Supreme Court to Hear Challenge to Law That Could Shut Down TikTok
Supreme Court to Hear Challenge to Law That Could Shut Down TikTok


The Supreme Court will hear arguments on Friday on the fate of TikTok, the enormously popular video app that Congress says poses a looming threat to the nation’s security.

Unless the justices intervene before a Jan. 19 deadline set by a federal law, the app must be sold or shut down.

The law, enacted in April with broad bipartisan support, said urgent measures were needed because TikTok’s corporate parent, ByteDance, was effectively controlled by the Chinese government, which could use the app to harvest sensitive information about Americans and to spread covert disinformation.

Saying that the law violates both its First Amendment rights and those of its 170 million American users, TikTok has urged the court to strike down the law.

The court has put the case on an exceptionally fast track, and it is likely to rule by the end of next week. Its decision will be among the most consequential of the digital age, as TikTok has become a cultural phenomenon powered by a sophisticated algorithm that provides entertainment and information touching on nearly every facet of American life.

“Americans use TikTok to communicate about all manner of topics — from culture and sports, to politics and law, to commerce and humor,” lawyers for the app told the justices. “For instance, people of diverse faiths use TikTok to discuss their beliefs with others. Recovering alcoholics and individuals with rare diseases form support groups. Many also use the platform to share videos about products, businesses and travel.”

The Supreme Court has repeatedly taken up cases on the application of free speech principles to giant technology platforms, though it has stopped short of issuing definitive rulings. It has also wrestled with the application of the First Amendment to foreign speakers, ruling that they are generally without constitutional protection, at least for speech delivered abroad.

A three-judge panel of the U.S. Court of Appeals for the District of Columbia Circuit in early December rejected a challenge to the law, ruling that it was justified by national security concerns.

“The First Amendment exists to protect free speech in the United States,” Judge Douglas H. Ginsburg wrote for the majority, joined by Judge Neomi Rao. “Here the government acted solely to protect that freedom from a foreign adversary nation and to limit that adversary’s ability to gather data on people in the United States.”

In a concurring opinion, Chief Judge Sri Srinivasan acknowledged that under the law’s ban, “many Americans may lose access to an outlet for expression, a source of community and even a means of income.”

“Congress judged it necessary to assume that risk,” he wrote, “given the grave national security threats it perceived. And because the record reflects that Congress’s decision was considered, consistent with longstanding regulatory practice, and devoid of an institutional aim to suppress particular messages or ideas, we are not in a position to set it aside.”

ByteDance has said that more than half of the company is owned by global institutional investors and that the Chinese government does not have a direct or indirect ownership stake in TikTok or ByteDance.

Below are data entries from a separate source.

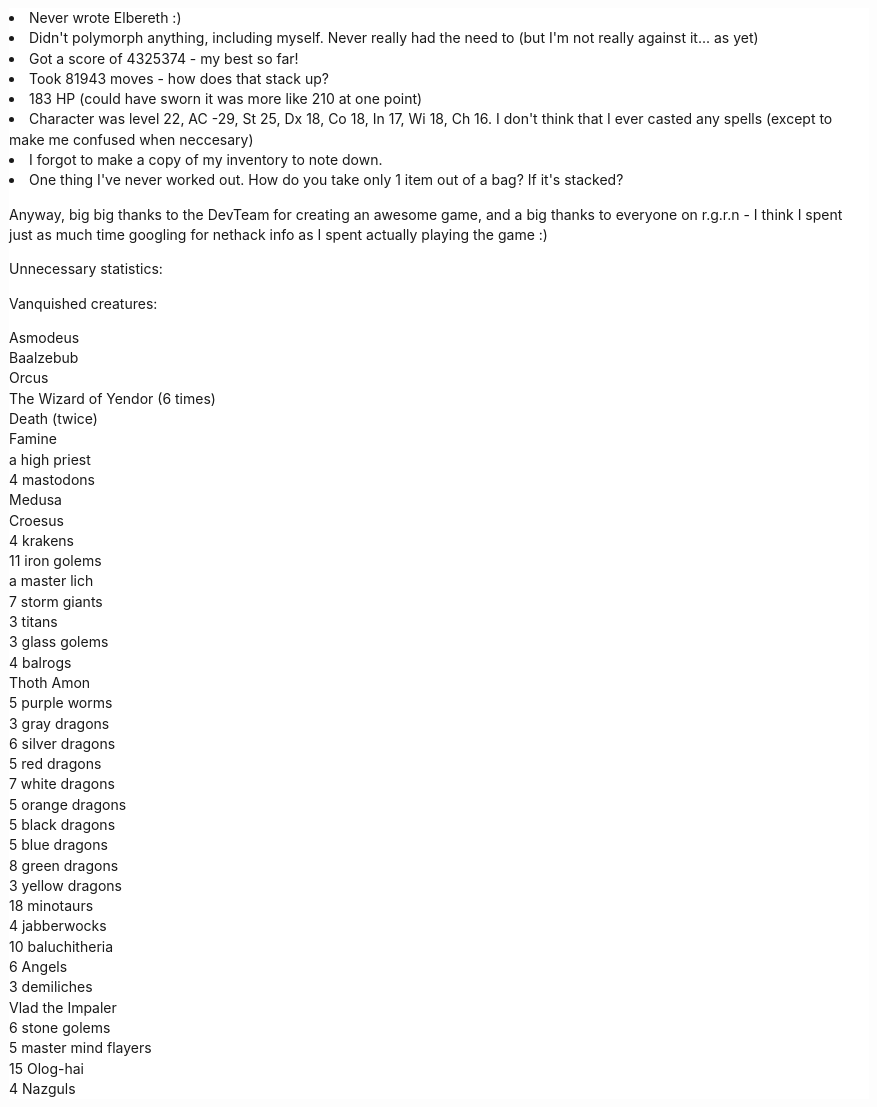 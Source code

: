 <li> Never wrote Elbereth :)</li>

<li> Didn't polymorph anything, including myself. Never really
had the need to (but I'm not really against it... as yet)</li>

<li> Got a score of 4325374 - my best so far!</li>

<li> Took 81943 moves - how does that stack up?</li>

<li>183 HP (could have sworn it was more like 210 at one point)</li>

<li> Character was level 22, AC -29, St 25, Dx 18, Co 18,
In 17, Wi 18, Ch 16. I don't think that I ever casted any
spells (except to make me confused when neccesary) </i>

<li> I forgot to make a copy of my inventory to note down.</li>

<li> One thing I've never worked out. How do you
take only 1 item out of a bag? If it's stacked?</li>
</ul>

<p>Anyway, big big thanks to the DevTeam for creating
an awesome game, and a big thanks to everyone on
r.g.r.n - I think I spent just as much time googling
for nethack info as I spent actually playing the game :)</p>

<p>Unnecessary statistics:</p>

<p>Vanquished creatures:</p>

Asmodeus<br />
Baalzebub<br />
Orcus<br />
The Wizard of Yendor (6 times)<br />
Death (twice)<br />
Famine<br />
a high priest<br />
4 mastodons<br />
Medusa<br />
Croesus<br />
4 krakens<br />
11 iron golems<br />
a master lich<br />
7 storm giants<br />
3 titans<br />
3 glass golems<br />
4 balrogs<br />
Thoth Amon<br />
5 purple worms<br />
3 gray dragons<br />
6 silver dragons<br />
5 red dragons<br />
7 white dragons<br />
5 orange dragons<br />
5 black dragons<br />
5 blue dragons<br />
8 green dragons<br />
3 yellow dragons<br />
18 minotaurs<br />
4 jabberwocks<br />
10 baluchitheria<br />
6 Angels<br />
3 demiliches<br />
Vlad the Impaler<br />
6 stone golems<br />
5 master mind flayers<br />
15 Olog-hai<br />
4 Nazguls<br />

The government’s brief acknowledged that ByteDance is incorporated in the Cayman Islands but said that its headquarters are in Beijing and that it is primarily operated from offices in China.

The deadline set by the law falls one day before the inauguration of President-elect Donald J. Trump. In an unusual brief last month, nominally in support of neither party, he asked the justices to temporarily block the law so that he could address the matter once in office.

“President Trump opposes banning TikTok in the United States at this juncture,” the brief said, “and seeks the ability to resolve the issues at hand through political means once he takes office.”